= Favomancy =

Fortune-telling method

Favomancy is a form of divination that involves throwing beans on the ground and interpreting the patterns into which the beans fall; it is therefore a type of cleromancy. Various forms of favomancy are present across the world's cultures. The term comes from the Vicia faba meaning Fava bean, and by way of cult etymology, from the Latin faba for "bean" and formed by analogy with the names of similar divination methods such as alectromancy.

Favomancy used to be practised by seers in Russia, in particular, among the Ubykh. Russian methods of favomancy may still exist after the departure of the Ubykhs from the Caucasus in 1864, but the details are now lost of exactly how Ubykh soothsayers interpreted the patterns formed by the beans. The Ubykh term for a favomancer (pxażayš’) simply means "bean-thrower", and it later became a synonym for all soothsayers and seers in general in that language.

In Muslim and Serbian traditions of Bosnia and Herzegovina, favomancy is called bacanje graha 'bean-throwing' or falanje (from Persian fal 'to bode'). The fortune-teller places 41 white beans onto a flat surface, dividing them into smaller groups using a complex set of rules.

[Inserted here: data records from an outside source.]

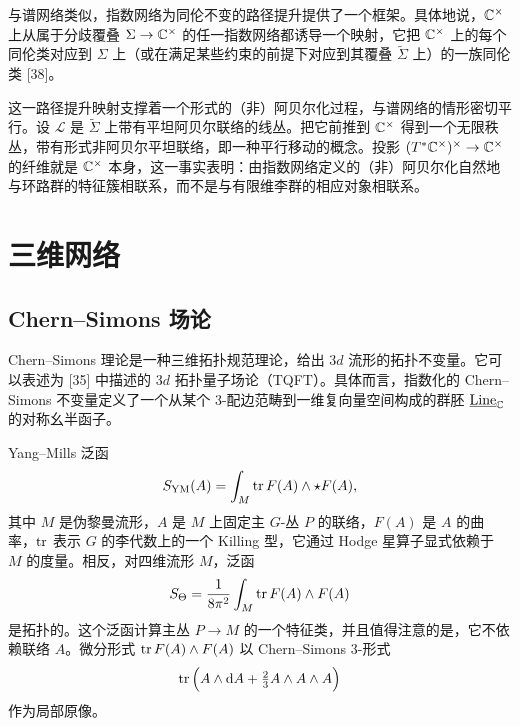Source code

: 与谱网络类似，指数网络为同伦不变的路径提升提供了一个框架。具体地说，$\mathbb{C}^\times$ 上从属于分歧覆叠 $\Sigma\to\mathbb{C}^\times$ 的任一指数网络都诱导一个映射，它把 $\mathbb{C}^\times$ 上的每个同伦类对应到 $\Sigma$ 上（或在满足某些约束的前提下对应到其覆叠 $\widetilde{\Sigma}$ 上）的一族同伦类 [38]。

这一路径提升映射支撑着一个形式的（非）阿贝尔化过程，与谱网络的情形密切平行。设 $\mathcal{L}$ 是 $\widetilde{\Sigma}$ 上带有平坦阿贝尔联络的线丛。把它前推到 $\mathbb{C}^\times$ 得到一个无限秩丛，带有形式非阿贝尔平坦联络，即一种平行移动的概念。投影 $(T^*\mathbb{C}^\times)^\times\to\mathbb{C}^\times$ 的纤维就是 $\mathbb{C}^\times$ 本身，这一事实表明：由指数网络定义的（非）阿贝尔化自然地与环路群的特征簇相联系，而不是与有限维李群的相应对象相联系。

\chapter{三维网络}


\section{Chern–Simons 场论}

Chern–Simons 理论是一种三维拓扑规范理论，给出 $3d$ 流形的拓扑不变量。它可以表述为 [35] 中描述的 $3d$ 拓扑量子场论（TQFT）。具体而言，指数化的 Chern–Simons 不变量定义了一个从某个 3-配边范畴到一维复向量空间构成的群胚 $\underline{\mathrm{Line}}_{\mathbb{C}}$ 的对称幺半函子。

\begin{remark}[24.1]
Yang–Mills 泛函
\[
S_{\mathrm{YM}}(A)=\int_M \operatorname{tr} F(A)\wedge\star F(A),
\]
其中 $M$ 是伪黎曼流形，$A$ 是 $M$ 上固定主 $G$-丛 $P$ 的联络，$F(A)$ 是 $A$ 的曲率，$\operatorname{tr}$ 表示 $G$ 的李代数上的一个 Killing 型，它通过 Hodge 星算子显式依赖于 $M$ 的度量。相反，对四维流形 $M$，泛函
\[
S_\Theta=\frac{1}{8\pi^2}\int_M \operatorname{tr} F(A)\wedge F(A)
\]
是拓扑的。这个泛函计算主丛 $P\to M$ 的一个特征类，并且值得注意的是，它不依赖联络 $A$。微分形式 $\operatorname{tr} F(A)\wedge F(A)$ 以 Chern–Simons 3-形式
\[
\operatorname{tr}\Big(A\wedge \mathrm{d} A+\tfrac{2}{3}A\wedge A\wedge A\Big)
\]
作为局部原像。
\end{remark}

The resulting number of beans in each group is then interpreted as a favorable or unfavorable sign for the different aspects of life represented by each of the groups.

Both Russian and Bosnian methods are remarkably similar, and likely share a common origin. Since the method is not present in the West, it is possible that the origin might be in the Middle East. A similar method exists in Iran, involving 53 peas.